- **ABOUT THIS TASK**:
Please repeat each line below exactly, with no images in the copy.

◆ ◆ ◆

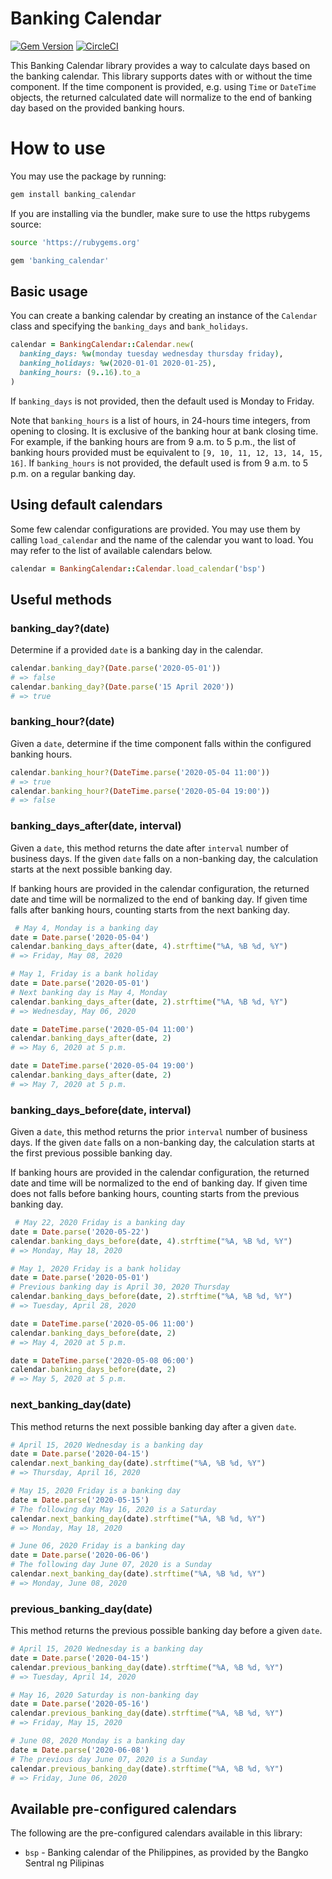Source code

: # Banking Calendar

[![Gem Version](https://badge.fury.io/rb/banking_calendar.svg)](https://badge.fury.io/rb/banking_calendar)
[![CircleCI](https://circleci.com/gh/paymongo/banking_calendar.svg?style=svg)](https://circleci.com/gh/paymongo/banking_calendar)

This Banking Calendar library provides a way to calculate days based on the banking calendar. This library supports dates with or without the time component. If the time component is provided, e.g. using `Time` or `DateTime` objects, the returned calculated date will normalize to the end of banking day based on the provided banking hours.

# How to use

You may use the package by running:

```sh
gem install banking_calendar
```

If you are installing via the bundler, make sure to use the https rubygems source:

```sh
source 'https://rubygems.org'

gem 'banking_calendar'
```
## Basic usage

You can create a banking calendar by creating an instance of the `Calendar` class and specifying
the `banking_days` and `bank_holidays`.

```ruby
calendar = BankingCalendar::Calendar.new(
  banking_days: %w(monday tuesday wednesday thursday friday),
  banking_holidays: %w(2020-01-01 2020-01-25),
  banking_hours: (9..16).to_a
)
```
If `banking_days` is not provided, then the default used is Monday to Friday.

Note that `banking_hours` is a list of hours, in 24-hours time integers, from opening to closing. It is exclusive of the banking hour at bank closing time. For example, if the banking hours are from 9 a.m. to 5 p.m., the list of banking hours provided must be equivalent to `[9, 10, 11, 12, 13, 14, 15, 16]`. If `banking_hours` is not provided, the default used is from 9 a.m. to 5 p.m. on a regular banking day.

## Using default calendars

Some few calendar configurations are provided. You may use them by calling `load_calendar` and
the name of the calendar you want to load. You may refer to the list of available calendars below.

```ruby
calendar = BankingCalendar::Calendar.load_calendar('bsp')
```

## Useful methods

### banking_day?(date)
Determine if a provided `date` is a banking day in the calendar.

```ruby
calendar.banking_day?(Date.parse('2020-05-01'))
# => false
calendar.banking_day?(Date.parse('15 April 2020'))
# => true
```

### banking_hour?(date)
Given a `date`, determine if the time component falls within the configured banking hours.

```ruby
calendar.banking_hour?(DateTime.parse('2020-05-04 11:00'))
# => true
calendar.banking_hour?(DateTime.parse('2020-05-04 19:00'))
# => false
```

### banking_days_after(date, interval)
Given a `date`, this method returns the date after `interval` number of business days. If the given
`date` falls on a non-banking day, the calculation starts at the next possible banking day.

If banking hours are provided in the calendar configuration, the returned date and time will be normalized to the end of banking day. If given time falls after banking hours, counting starts from the next banking day.

```ruby
 # May 4, Monday is a banking day
date = Date.parse('2020-05-04')
calendar.banking_days_after(date, 4).strftime("%A, %B %d, %Y")
# => Friday, May 08, 2020

# May 1, Friday is a bank holiday
date = Date.parse('2020-05-01')
# Next banking day is May 4, Monday
calendar.banking_days_after(date, 2).strftime("%A, %B %d, %Y")
# => Wednesday, May 06, 2020

date = DateTime.parse('2020-05-04 11:00')
calendar.banking_days_after(date, 2)
# => May 6, 2020 at 5 p.m.

date = DateTime.parse('2020-05-04 19:00')
calendar.banking_days_after(date, 2)
# => May 7, 2020 at 5 p.m.
```

### banking_days_before(date, interval)
Given a `date`, this method returns the prior `interval` number of business days. If the given
`date` falls on a non-banking day, the calculation starts at the first previous possible banking day.

If banking hours are provided in the calendar configuration, the returned date and time will be normalized to the end of banking day. If given time does not falls before banking hours, counting starts from the previous banking day.

```ruby
 # May 22, 2020 Friday is a banking day
date = Date.parse('2020-05-22')
calendar.banking_days_before(date, 4).strftime("%A, %B %d, %Y")
# => Monday, May 18, 2020

# May 1, 2020 Friday is a bank holiday
date = Date.parse('2020-05-01')
# Previous banking day is April 30, 2020 Thursday
calendar.banking_days_before(date, 2).strftime("%A, %B %d, %Y")
# => Tuesday, April 28, 2020

date = DateTime.parse('2020-05-06 11:00')
calendar.banking_days_before(date, 2)
# => May 4, 2020 at 5 p.m.

date = DateTime.parse('2020-05-08 06:00')
calendar.banking_days_before(date, 2)
# => May 5, 2020 at 5 p.m.
```

### next_banking_day(date)
This method returns the next possible banking day after a given `date`.

```ruby
# April 15, 2020 Wednesday is a banking day
date = Date.parse('2020-04-15')
calendar.next_banking_day(date).strftime("%A, %B %d, %Y")
# => Thursday, April 16, 2020

# May 15, 2020 Friday is a banking day
date = Date.parse('2020-05-15')
# The following day May 16, 2020 is a Saturday
calendar.next_banking_day(date).strftime("%A, %B %d, %Y")
# => Monday, May 18, 2020

# June 06, 2020 Friday is a banking day
date = Date.parse('2020-06-06')
# The following day June 07, 2020 is a Sunday
calendar.next_banking_day(date).strftime("%A, %B %d, %Y")
# => Monday, June 08, 2020
```

### previous_banking_day(date)
This method returns the previous possible banking day before a given `date`.

```ruby
# April 15, 2020 Wednesday is a banking day
date = Date.parse('2020-04-15')
calendar.previous_banking_day(date).strftime("%A, %B %d, %Y")
# => Tuesday, April 14, 2020

# May 16, 2020 Saturday is non-banking day
date = Date.parse('2020-05-16')
calendar.previous_banking_day(date).strftime("%A, %B %d, %Y")
# => Friday, May 15, 2020

# June 08, 2020 Monday is a banking day
date = Date.parse('2020-06-08')
# The previous day June 07, 2020 is a Sunday
calendar.previous_banking_day(date).strftime("%A, %B %d, %Y")
# => Friday, June 06, 2020
```

## Available pre-configured calendars

The following are the pre-configured calendars available in this library:

  - `bsp` - Banking calendar of the Philippines, as provided by the Bangko Sentral ng Pilipinas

◆ ◆ ◆

- **REPLY TO THE EXERCISE**:
Source code

: # Banking Calendar

[![Gem Version](https://badge.fury.io/rb/banking_calendar.svg)](https://badge.fury.io/rb/banking_calendar)
[![CircleCI](https://circleci.com/gh/paymongo/banking_calendar.svg?style=svg)](https://circleci.com/gh/paymongo/banking_calendar)

This Banking Calendar library provides a way to calculate days based on the banking calendar. This library supports dates with or without the time component. If the time component is provided, e.g. using `Time` or `DateTime` objects, the returned calculated date will normalize to the end of banking day based on the provided banking hours.

# How to use

You may use the package by running:

```sh
gem install banking_calendar
```

If you are installing via the bundler, make sure to use the https rubygems source:

```sh
source 'https://rubygems.org'

gem 'banking_calendar'
```
## Basic usage

You can create a banking calendar by creating an instance of the `Calendar` class and specifying
the `banking_days` and `bank_holidays`.

```ruby
calendar = BankingCalendar::Calendar.new(
  banking_days: %w(monday tuesday wednesday thursday friday),
  banking_holidays: %w(2020-01-01 2020-01-25),
  banking_hours: (9..16).to_a
)
```
If `banking_days` is not provided, then the default used is Monday to Friday.

Note that `banking_hours` is a list of hours, in 24-hours time integers, from opening to closing. It is exclusive of the banking hour at bank closing time. For example, if the banking hours are from 9 a.m. to 5 p.m., the list of banking hours provided must be equivalent to `[9, 10, 11, 12, 13, 14, 15, 16]`. If `banking_hours` is not provided, the default used is from 9 a.m. to 5 p.m. on a regular banking day.

## Using default calendars

Some few calendar configurations are provided. You may use them by calling `load_calendar` and
the name of the calendar you want to load. You may refer to the list of available calendars below.

```ruby
calendar = BankingCalendar::Calendar.load_calendar('bsp')
```

## Useful methods

### banking_day?(date)
Determine if a provided `date` is a banking day in the calendar.

```ruby
calendar.banking_day?(Date.parse('2020-05-01'))
# => false
calendar.banking_day?(Date.parse('15 April 2020'))
# => true
```

### banking_hour?(date)
Given a `date`, determine if the time component falls within the configured banking hours.

```ruby
calendar.banking_hour?(DateTime.parse('2020-05-04 11:00'))
# => true
calendar.banking_hour?(DateTime.parse('2020-05-04 19:00'))
# => false
```

### banking_days_after(date, interval)
Given a `date`, this method returns the date after `interval` number of business days. If the given
`date` falls on a non-banking day, the calculation starts at the next possible banking day.

If banking hours are provided in the calendar configuration, the returned date and time will be normalized to the end of banking day. If given time falls after banking hours, counting starts from the next banking day.

```ruby
 # May 4, Monday is a banking day
date = Date.parse('2020-05-04')
calendar.banking_days_after(date, 4).strftime("%A, %B %d, %Y")
# => Friday, May 08, 2020

# May 1, Friday is a bank holiday
date = Date.parse('2020-05-01')
# Next banking day is May 4, Monday
calendar.banking_days_after(date, 2).strftime("%A, %B %d, %Y")
# => Wednesday, May 06, 2020

date = DateTime.parse('2020-05-04 11:00')
calendar.banking_days_after(date, 2)
# => May 6, 2020 at 5 p.m.

date = DateTime.parse('2020-05-04 19:00')
calendar.banking_days_after(date, 2)
# => May 7, 2020 at 5 p.m.
```

### banking_days_before(date, interval)
Given a `date`, this method returns the prior `interval` number of business days. If the given
`date` falls on a non-banking day, the calculation starts at the first previous possible banking day.

If banking hours are provided in the calendar configuration, the returned date and time will be normalized to the end of banking day. If given time does not falls before banking hours, counting starts from the previous banking day.

```ruby
 # May 22, 2020 Friday is a banking day
date = Date.parse('2020-05-22')
calendar.banking_days_before(date, 4).strftime("%A, %B %d, %Y")
# => Monday, May 18, 2020

# May 1, 2020 Friday is a bank holiday
date = Date.parse('2020-05-01')
# Previous banking day is April 30, 2020 Thursday
calendar.banking_days_before(date, 2).strftime("%A, %B %d, %Y")
# => Tuesday, April 28, 2020

date = DateTime.parse('2020-05-06 11:00')
calendar.banking_days_before(date, 2)
# => May 4, 2020 at 5 p.m.

date = DateTime.parse('2020-05-08 06:00')
calendar.banking_days_before(date, 2)
# => May 5, 2020 at 5 p.m.
```

### next_banking_day(date)
This method returns the next possible banking day after a given `date`.

```ruby
# April 15, 2020 Wednesday is a banking day
date = Date.parse('2020-04-15')
calendar.next_banking_day(date).strftime("%A, %B %d, %Y")
# => Thursday, April 16, 2020

# May 15, 2020 Friday is a banking day
date = Date.parse('2020-05-15')
# The following day May 16, 2020 is a Saturday
calendar.next_banking_day(date).strftime("%A, %B %d, %Y")
# => Monday, May 18, 2020

# June 06, 2020 Friday is a banking day
date = Date.parse('2020-06-06')
# The following day June 07, 2020 is a Sunday
calendar.next_banking_day(date).strftime("%A, %B %d, %Y")
# => Monday, June 08, 2020
```

### previous_banking_day(date)
This method returns the previous possible banking day before a given `date`.

```ruby
# April 15, 2020 Wednesday is a banking day
date = Date.parse('2020-04-15')
calendar.previous_banking_day(date).strftime("%A, %B %d, %Y")
# => Tuesday, April 14, 2020

# May 16, 2020 Saturday is non-banking day
date = Date.parse('2020-05-16')
calendar.previous_banking_day(date).strftime("%A, %B %d, %Y")
# => Friday, May 15, 2020

# June 08, 2020 Monday is a banking day
date = Date.parse('2020-06-08')
# The previous day June 07, 2020 is a Sunday
calendar.previous_banking_day(date).strftime("%A, %B %d, %Y")
# => Friday, June 06, 2020
```

## Available pre-configured calendars

The following are the pre-configured calendars available in this library:

  - `bsp` - Banking calendar of the Philippines, as provided by the Bangko Sentral ng Pilipinas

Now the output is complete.